ミャンマー中央銀行はモバイル・ファイナンス・サービスに関する規制を発表した。これにより、これまで非銀行金融機関も含めた銀行に制限されていた市場が拡大する。
中央銀行は昨日、ミャンマーで効率的且つ安全なモバイル・ファイナンス・サービスの実現に向けた法的枠組みを構築することを目的に、先月末にモバイル・ファイナンス・サービスに関する規則を制定したと発表した。
国がこのようなサービスを認めたと評価する人もいるが、5,140万人いる国民のほとんどが銀行口座を持っておらず、金融業界への不信感は高いままである。

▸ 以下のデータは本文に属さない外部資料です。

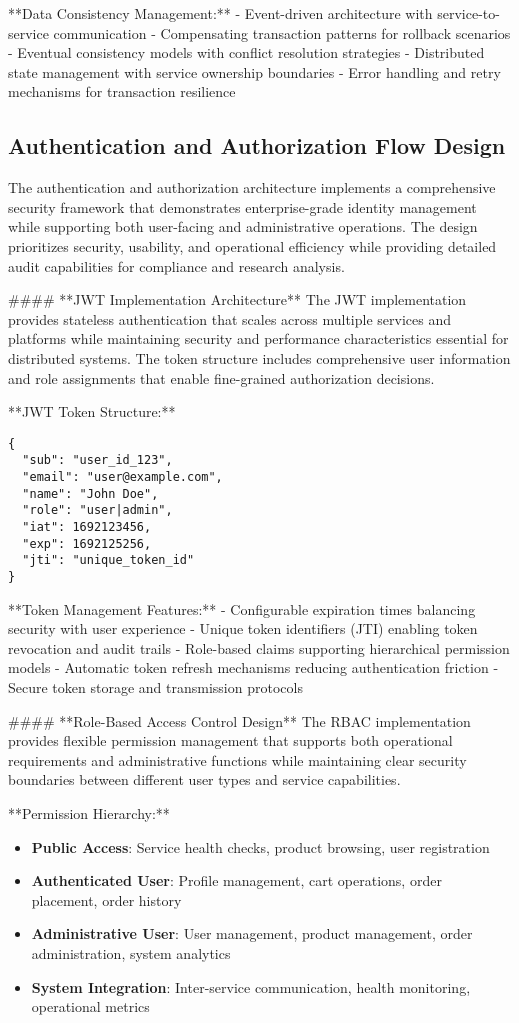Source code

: **Data Consistency Management:**
- Event-driven architecture with service-to-service communication
- Compensating transaction patterns for rollback scenarios
- Eventual consistency models with conflict resolution strategies
- Distributed state management with service ownership boundaries
- Error handling and retry mechanisms for transaction resilience

\subsection{Authentication and Authorization Flow Design}

The authentication and authorization architecture implements a comprehensive security framework that demonstrates enterprise-grade identity management while supporting both user-facing and administrative operations. The design prioritizes security, usability, and operational efficiency while providing detailed audit capabilities for compliance and research analysis.

#### **JWT Implementation Architecture**
The JWT implementation provides stateless authentication that scales across multiple services and platforms while maintaining security and performance characteristics essential for distributed systems. The token structure includes comprehensive user information and role assignments that enable fine-grained authorization decisions.

**JWT Token Structure:**
\begin{verbatim}
{
  "sub": "user_id_123",
  "email": "user@example.com", 
  "name": "John Doe",
  "role": "user|admin",
  "iat": 1692123456,
  "exp": 1692125256,
  "jti": "unique_token_id"
}
\end{verbatim}

**Token Management Features:**
- Configurable expiration times balancing security with user experience
- Unique token identifiers (JTI) enabling token revocation and audit trails
- Role-based claims supporting hierarchical permission models
- Automatic token refresh mechanisms reducing authentication friction
- Secure token storage and transmission protocols

#### **Role-Based Access Control Design**
The RBAC implementation provides flexible permission management that supports both operational requirements and administrative functions while maintaining clear security boundaries between different user types and service capabilities.

**Permission Hierarchy:**
\begin{itemize}
\item \textbf{Public Access}: Service health checks, product browsing, user registration
\item \textbf{Authenticated User}: Profile management, cart operations, order placement, order history
\item \textbf{Administrative User}: User management, product management, order administration, system analytics
\item \textbf{System Integration}: Inter-service communication, health monitoring, operational metrics
\end{itemize}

「人口の大半は非銀行利用者層であり、残念なことに、その多くは従来から“銀行口座を持つことができない”人々である」「モバイルマネーは全てを変え、あらゆる人が金融サービスを利用できるようになる。彼らに必要なものは携帯電話とIDだけだ」とモバイルマネー提供会社Frontier Technology Partnersの共同設立者Thura Soe Paing氏は語る。
Frontier Technology Partnersのmykyatサービスは、まず中央銀行のライセンスを得たFirst Private銀行のもとで提供される。同銀行はこのサービスの共同所有者である。
一方で、同業他社も銀行頼みであり、663モバイルマネーはMyanmar Citizens銀行の支援を受けており、ミャンマーモバイルマネーはInnwa銀行と提携している。
市場での競争が過熱しているにも関わらず、これまでどの業者もモバイル・ファイナンス・サービスを提供するにいたっていない。なぜなら、ようやく中央銀行総裁Kyaw Kyaw Maung氏が同事業に携わる非銀行系金融機関の明確な許可条件を定めた規則を制定したばかりだからである。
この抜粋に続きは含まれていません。